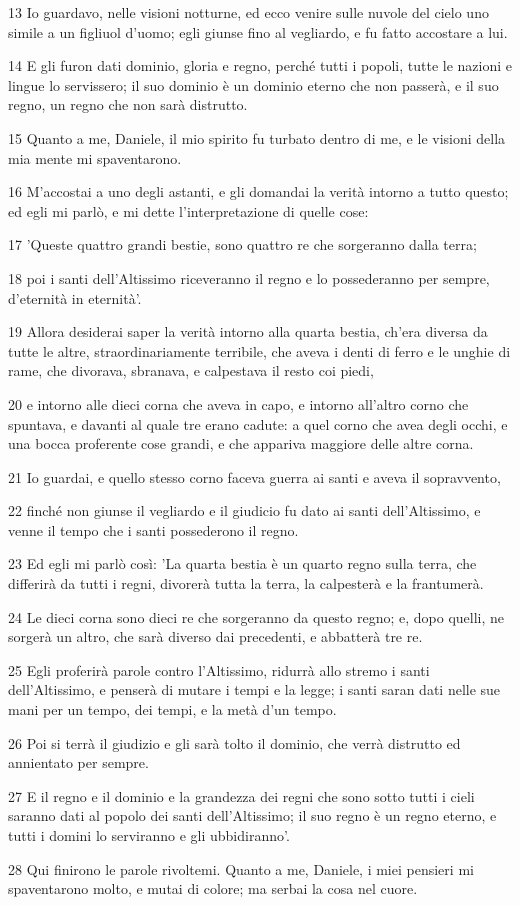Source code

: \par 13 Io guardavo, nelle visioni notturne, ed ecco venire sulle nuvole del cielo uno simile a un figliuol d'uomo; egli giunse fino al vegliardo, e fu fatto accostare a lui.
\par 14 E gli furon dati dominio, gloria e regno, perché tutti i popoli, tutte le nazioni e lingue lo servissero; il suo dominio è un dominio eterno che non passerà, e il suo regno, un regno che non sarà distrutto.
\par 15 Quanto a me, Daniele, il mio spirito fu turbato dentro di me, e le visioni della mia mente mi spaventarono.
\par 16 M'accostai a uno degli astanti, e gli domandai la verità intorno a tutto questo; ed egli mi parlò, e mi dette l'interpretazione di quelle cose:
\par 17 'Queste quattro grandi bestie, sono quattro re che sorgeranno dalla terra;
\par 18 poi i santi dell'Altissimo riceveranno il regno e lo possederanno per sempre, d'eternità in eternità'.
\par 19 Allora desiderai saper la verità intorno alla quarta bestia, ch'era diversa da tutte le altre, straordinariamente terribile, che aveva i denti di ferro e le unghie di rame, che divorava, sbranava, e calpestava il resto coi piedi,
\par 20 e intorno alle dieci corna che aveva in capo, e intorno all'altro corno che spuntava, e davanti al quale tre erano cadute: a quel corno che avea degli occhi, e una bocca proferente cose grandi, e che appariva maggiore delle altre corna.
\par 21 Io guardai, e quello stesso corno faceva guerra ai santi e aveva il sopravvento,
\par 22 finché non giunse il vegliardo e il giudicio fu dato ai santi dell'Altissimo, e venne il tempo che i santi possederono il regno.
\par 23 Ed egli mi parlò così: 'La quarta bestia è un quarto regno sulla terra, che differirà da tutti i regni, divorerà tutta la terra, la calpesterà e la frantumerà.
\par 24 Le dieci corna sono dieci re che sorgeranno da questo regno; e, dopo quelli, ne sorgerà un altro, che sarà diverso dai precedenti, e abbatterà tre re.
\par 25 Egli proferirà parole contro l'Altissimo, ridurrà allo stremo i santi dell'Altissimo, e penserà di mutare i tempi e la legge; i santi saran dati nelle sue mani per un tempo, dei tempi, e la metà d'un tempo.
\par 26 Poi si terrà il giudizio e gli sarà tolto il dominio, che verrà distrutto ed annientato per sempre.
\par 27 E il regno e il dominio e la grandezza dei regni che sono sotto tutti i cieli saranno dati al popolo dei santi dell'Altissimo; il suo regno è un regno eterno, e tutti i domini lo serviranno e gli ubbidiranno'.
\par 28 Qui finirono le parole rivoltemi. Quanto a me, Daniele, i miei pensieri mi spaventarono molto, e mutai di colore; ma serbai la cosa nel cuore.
§ §
▶ [EXERCISE DIRECTIONS] Repeat every record above exactly. Omit the pictures.

▶ [SOLUTION]
Source code

: \par 13 Io guardavo, nelle visioni notturne, ed ecco venire sulle nuvole del cielo uno simile a un figliuol d'uomo; egli giunse fino al vegliardo, e fu fatto accostare a lui.
\par 14 E gli furon dati dominio, gloria e regno, perché tutti i popoli, tutte le nazioni e lingue lo servissero; il suo dominio è un dominio eterno che non passerà, e il suo regno, un regno che non sarà distrutto.
\par 15 Quanto a me, Daniele, il mio spirito fu turbato dentro di me, e le visioni della mia mente mi spaventarono.
\par 16 M'accostai a uno degli astanti, e gli domandai la verità intorno a tutto questo; ed egli mi parlò, e mi dette l'interpretazione di quelle cose:
\par 17 'Queste quattro grandi bestie, sono quattro re che sorgeranno dalla terra;
\par 18 poi i santi dell'Altissimo riceveranno il regno e lo possederanno per sempre, d'eternità in eternità'.
\par 19 Allora desiderai saper la verità intorno alla quarta bestia, ch'era diversa da tutte le altre, straordinariamente terribile, che aveva i denti di ferro e le unghie di rame, che divorava, sbranava, e calpestava il resto coi piedi,
\par 20 e intorno alle dieci corna che aveva in capo, e intorno all'altro corno che spuntava, e davanti al quale tre erano cadute: a quel corno che avea degli occhi, e una bocca proferente cose grandi, e che appariva maggiore delle altre corna.
\par 21 Io guardai, e quello stesso corno faceva guerra ai santi e aveva il sopravvento,
\par 22 finché non giunse il vegliardo e il giudicio fu dato ai santi dell'Altissimo, e venne il tempo che i santi possederono il regno.
\par 23 Ed egli mi parlò così: 'La quarta bestia è un quarto regno sulla terra, che differirà da tutti i regni, divorerà tutta la terra, la calpesterà e la frantumerà.
\par 24 Le dieci corna sono dieci re che sorgeranno da questo regno; e, dopo quelli, ne sorgerà un altro, che sarà diverso dai precedenti, e abbatterà tre re.
\par 25 Egli proferirà parole contro l'Altissimo, ridurrà allo stremo i santi dell'Altissimo, e penserà di mutare i tempi e la legge; i santi saran dati nelle sue mani per un tempo, dei tempi, e la metà d'un tempo.
\par 26 Poi si terrà il giudizio e gli sarà tolto il dominio, che verrà distrutto ed annientato per sempre.
\par 27 E il regno e il dominio e la grandezza dei regni che sono sotto tutti i cieli saranno dati al popolo dei santi dell'Altissimo; il suo regno è un regno eterno, e tutti i domini lo serviranno e gli ubbidiranno'.
\par 28 Qui finirono le parole rivoltemi. Quanto a me, Daniele, i miei pensieri mi spaventarono molto, e mutai di colore; ma serbai la cosa nel cuore.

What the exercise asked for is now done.